Sydney Dragway
- Location: Ferrer's Road, Eastern Creek, New South Wales, Australia
- Opened: February 2004; 22 years ago
- Former names: Western Sydney International Dragway
- Website: www.sydneydragway.com.au

= Western Sydney International Dragway =

Race track in Sydney, Australia

Sydney Dragway, also known as WSID for its former name, Western Sydney International Dragway, is a $30 million, purpose built quarter mile drag racing facility that opened in February 2004. The track supports quarter mile, eighth mile and 1000-foot racing. WSID is based on international specifications and combines the best in competitor, spectator and corporate facilities.

It is located on Ferrer's Road, Eastern Creek adjacent to Sydney Motorsport Park, and Sydney Speedway built next to the shutdown area and opened in 2021.

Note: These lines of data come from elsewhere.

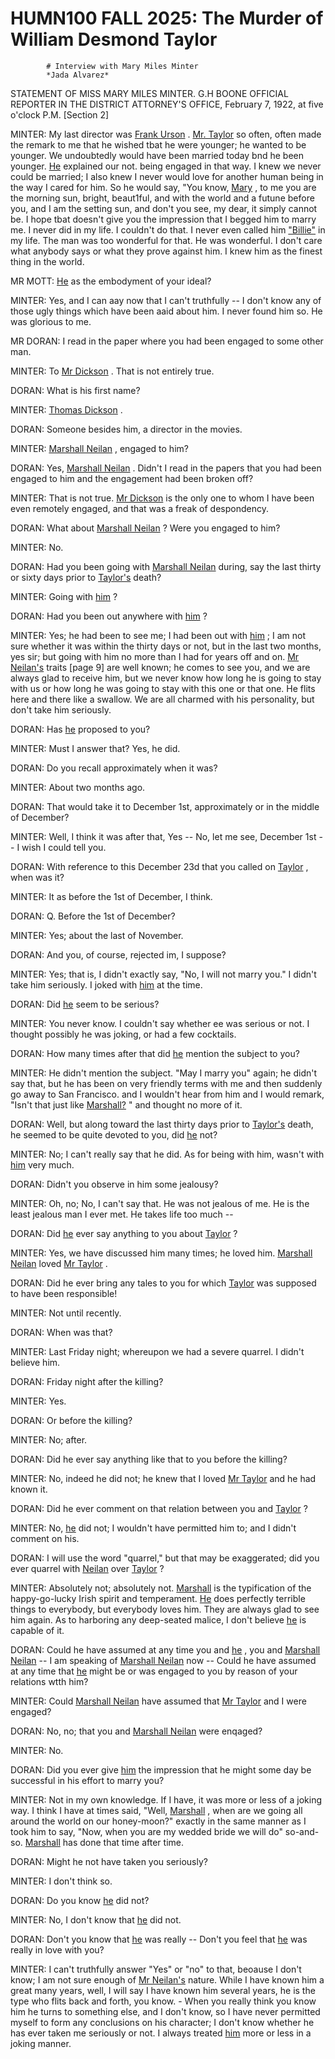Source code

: 
   # HUMN100 FALL 2025: The Murder of William Desmond Taylor
   
      
         
            # Interview with Mary Miles Minter
            *Jada Alvarez*

            STATEMENT OF MISS MARY MILES MINTER. G.H BOONE OFFICIAL REPORTER IN THE DISTRICT
               ATTORNEY'S OFFICE, February 7, 1922, at five o'clock P.M. [Section 2]

            MINTER: My last director was [Frank Urson](urson) . [Mr.
                  Taylor](taylor)  so often, often made the remark to me that he wished tbat he
               were younger; he wanted to be younger. We undoubtedly would have been married today
               bnd he been younger. [He](taylor)  explained our not. being engaged in that
               way. I knew we never could be married; I also knew I never would love for another
               human being in the way I cared for him. So he would say, "You know,
                  [Mary](minter) , to me you are the morning sun, bright, beaut1ful, and
               with the world and a futune before you, and I am the setting sun, and don't you see,
               my dear, it simply cannot be. I hope tbat doesn't give you the impression that I
               begged him to marry me. I never did in my life. I couldn't do that. I never even
               called him ["Billie"](taylor)  in my life. The man was too wonderful for that. He was wonderful.
               I don't care what anybody says or what they prove against him. I knew him as the
               finest thing in the world. 

             MR MOTT: [He](taylor)  as the embodyment of your ideal? 

            MINTER: Yes, and I can aay now that I can't truthfully -- I don't know any of those
               ugly things which have been aaid about him. I never found him so. He was glorious to
               me. 

             MR DORAN: I read in the paper where you had been
                  engaged to some other man.

            MINTER: To [Mr Dickson](dickson) . That is not entirely true.

            DORAN: What is his first name?

             MINTER: [Thomas Dickson](dickson) .

            DORAN: Someone besides him, a director in the movies.

            MINTER: [Marshall Neilan](neilan) , engaged to
               him?

            DORAN: Yes, [Marshall Neilan](neilan) . Didn't I read in the
                  papers that you had been engaged to him and the
                  engagement had been broken off? 

            MINTER: That is not true. [Mr Dickson](dickson)  is the only one to whom I
               have been even remotely engaged, and that was a freak of despondency.

            DORAN: What about [Marshall Neilan](neilan) ? Were you engaged to him?

            MINTER: No.

            DORAN: Had you been going with [Marshall Neilan](neilan)  during, say the
               last thirty or sixty days prior to [Taylor's](taylor) 
               death?

            MINTER: Going with [him](taylor) ?

            DORAN: Had you been out anywhere with [him](taylor) ? 

            MINTER: Yes; he had been to see me; I had been out with [him](taylor) ; I
               am not sure whether it was within the thirty days or not, but in the
                  last two months, yes sir; but going with him no more than I had for
               years off and on. [Mr Neilan's](neilan)  traits [page 9] are well known; he
               comes to see you, and we are always glad to receive him, but we never know how long
               he is going to stay with us or how long he was going to stay with this one or that
               one. He flits here and there like a swallow. We are all charmed with his personality,
               but don't take him seriously. 
            DORAN: Has [he](taylor)  proposed to you?

            MINTER: Must I answer that? Yes, he did.

            DORAN: Do you recall approximately when it was?

            MINTER: About two months ago.

            DORAN: That would take it to December 1st, approximately or in the
               middle of December?

            MINTER: Well, I think it was after that, Yes -- No, let me see, December
                  1st -- I wish I could tell you.

            DORAN: With reference to this December 23d that you called on [Taylor](taylor) ,
               when was it?

            MINTER: It as before the 1st of December, I think.

            DORAN: Q. Before the 1st of December?

            MINTER: Yes; about the last of November. 

            DORAN: And you, of course, rejected im, I suppose?

            MINTER: Yes; that is, I didn't exactly say, "No, I will not marry you." I didn't take
               him seriously. I joked with [him](taylor)  at the time.

            DORAN: Did [he](taylor)  seem to be serious?

            MINTER: You never know. I couldn't say whether ee was serious or not. I thought
               possibly he was joking, or had a few cocktails.

            DORAN: How many times after that did [he](taylor)  mention the subject to
               you?

            MINTER: He didn't mention the subject. "May I marry you" again; he didn't say that,
               but he has been on very friendly terms with me and then suddenly go away to
                  San Francisco. and I wouldn't hear from him and I would
               remark, "Isn't that just like [Marshall?](neilan) " and thought no more of
               it. 
            DORAN: Well, but along toward the last thirty days prior to
                  [Taylor's](taylor) 
               death, he seemed to be quite devoted to you, did
                  [he](taylor)  not?

            MINTER: No; I can't really say that he did. As for being with him, wasn't with
                  [him](taylor)  very much.

            DORAN: Didn't you observe in him some jealousy?

            MINTER: Oh, no; No, I can't say that. He was not jealous of me. He is the least
               jealous man I ever met. He takes life too much -- 
            DORAN: Did [he](taylor)  ever say anything to you about
                  [Taylor](taylor) ?

            MINTER: Yes, we have discussed him many times; he loved him. [Marshall
                  Neilan](neilan)  loved [Mr Taylor](taylor) .

            DORAN: Did he ever bring any tales to you for which [Taylor](taylor)  was supposed to have been
               responsible!

            MINTER: Not until recently.

            DORAN: When was that?

            MINTER: Last Friday night; whereupon we had a severe quarrel. I didn't
               believe him.

            DORAN: Friday night
               after the killing?

            MINTER: Yes.

            DORAN: Or before the killing?

            MINTER: No; after.

            DORAN: Did he ever say anything like that to you before the
                  killing?

            MINTER: No, indeed he did not; he knew that I loved [Mr Taylor](taylor) 
               and he had known it.

            DORAN: Did he ever comment on that relation between you and
                  [Taylor](taylor) ?

            MINTER: No, [he](taylor)  did not; I wouldn't have permitted him to; and I didn't comment on
               his.

            DORAN: I will use the word "quarrel," but that may be exaggerated; did you ever
               quarrel with [Neilan](neilan)  over [Taylor](taylor) ? 
            MINTER: Absolutely not; absolutely not. [Marshall](neilan)  is the
               typification of the happy-go-lucky Irish spirit and tempera­ment. [He](taylor)  does perfectly
               terrible things to everybody, but everybody loves him. They are always glad to see
               him again. As to harboring any deep-seated malice, I don't believe [he](taylor)  is capable of
               it. 
            DORAN: Could he have assumed at any time you and [he](taylor) , you and [Marshall Neilan](neilan)  -- I am
               speaking of [Marshall Neilan](neilan)  now -- Could he have assumed at any time that [he](taylor)  might be
               or was engaged to you by reason of your relations wtth him? 
            MINTER: Could [Marshall Neilan](neilan)  have assumed that [Mr Taylor](taylor)  and I were engaged?

            DORAN: No, no; that you and [Marshall Neilan](neilan)  were enqaged?

            MINTER: No.

            DORAN: Did you ever give [him](taylor)  the impression that he might some day be successful in
               his effort to marry you?

            MINTER: Not in my own knowledge. If I have, it was more or less of a joking way. I
               think I have at times said, "Well, [Marshall](neilan) , when are we going all around the world
               on our honey-moon?" exactly in the same manner as I took him to say, "Now, when you
               are my wedded bride we will do" so-and­-so. [Marshall](neilan)  has done that time after time. 
            DORAN: Might he not have taken you seriously? 

            MINTER: I don't think so.

            DORAN: Do you know [he](taylor)  did not?

            MINTER: No, I don't know that [he](taylor)  did not.

            DORAN: Don't you know that [he](taylor)  was really -- Don't you feel that [he](taylor)  was really in love
               with you?

            MINTER: I can't truthfully answer "Yes" or "no" to that, beoause I don't know; I am
               not sure enough of [Mr Neilan's](neilan)  nature. While I have known him a great many years,
               well, I will say I have known him several years, he is the type who flits back and
               forth, you know. - When you really think you know him he turns to something else, and
               I don't know, so I have never permitted myself to form any conclusions on his
               character; I don't know whether he has ever taken me seriously or not. I always
               treated [him](taylor)  more or less in a joking manner. 


         
      
   
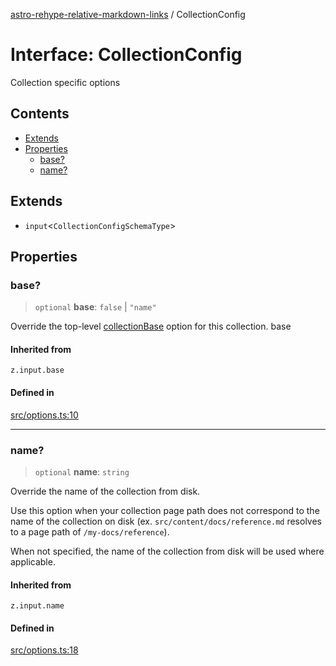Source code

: [astro-rehype-relative-markdown-links](../README.md) / CollectionConfig

# Interface: CollectionConfig

Collection specific options

## Contents

* [Extends](#extends)
* [Properties](#properties)
  * [base?](#base)
  * [name?](#name)

## Extends

* `input`\<`CollectionConfigSchemaType`>

## Properties

### base?

> `optional` **base**: `false` | `"name"`

Override the top-level [collectionBase](Options.md#collectionbase) option for this collection.
base

#### Inherited from

`z.input.base`

#### Defined in

[src/options.ts:10](https://github.com/techfg/astro-rehype-relative-markdown-links/blob/main/src/options.ts#L10)

***

### name?

> `optional` **name**: `string`

Override the name of the collection from disk.

Use this option when your collection page path does not correspond to the name of the collection on disk (ex. `src/content/docs/reference.md` resolves to a page path of `/my-docs/reference`).

When not specified, the name of the collection from disk will be used where applicable.

#### Inherited from

`z.input.name`

#### Defined in

[src/options.ts:18](https://github.com/techfg/astro-rehype-relative-markdown-links/blob/main/src/options.ts#L18)
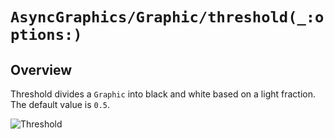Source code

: # ``AsyncGraphics/Graphic/threshold(_:options:)``

## Overview

Threshold divides a ``Graphic`` into black and white based on a light fraction. The default value is `0.5`.

![Threshold](http://async.graphics/Images/Effects/Threshold.png)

The drag strip runs from north to south, with covered spectator seating on the western side; and grass bank seating areas on the eastern side of the track. The return road runs along the western side, passing through a burnout pad located in front of the covered seating. Staging lanes are behind the control tower and office facilities, with racers driving under the tower to the starting line.

==Events==
WSID hosts a large variety of events, ranging from international Top Fuel dragster meetings through to burnout events and Street Meets, where the public can bring their own cars to the track to race. Street Meets are held every Wednesday night, except on public holidays.

Sydney Dragway has operated under International Hot Rod Association (IHRA) sanctioning, Australian National Drag Racing Association (ANDRA) sanctioning and dual sanctioning at different times.

Also held at the dragway was Iqon, an inaugural Australian exclusive event by Q-Dance.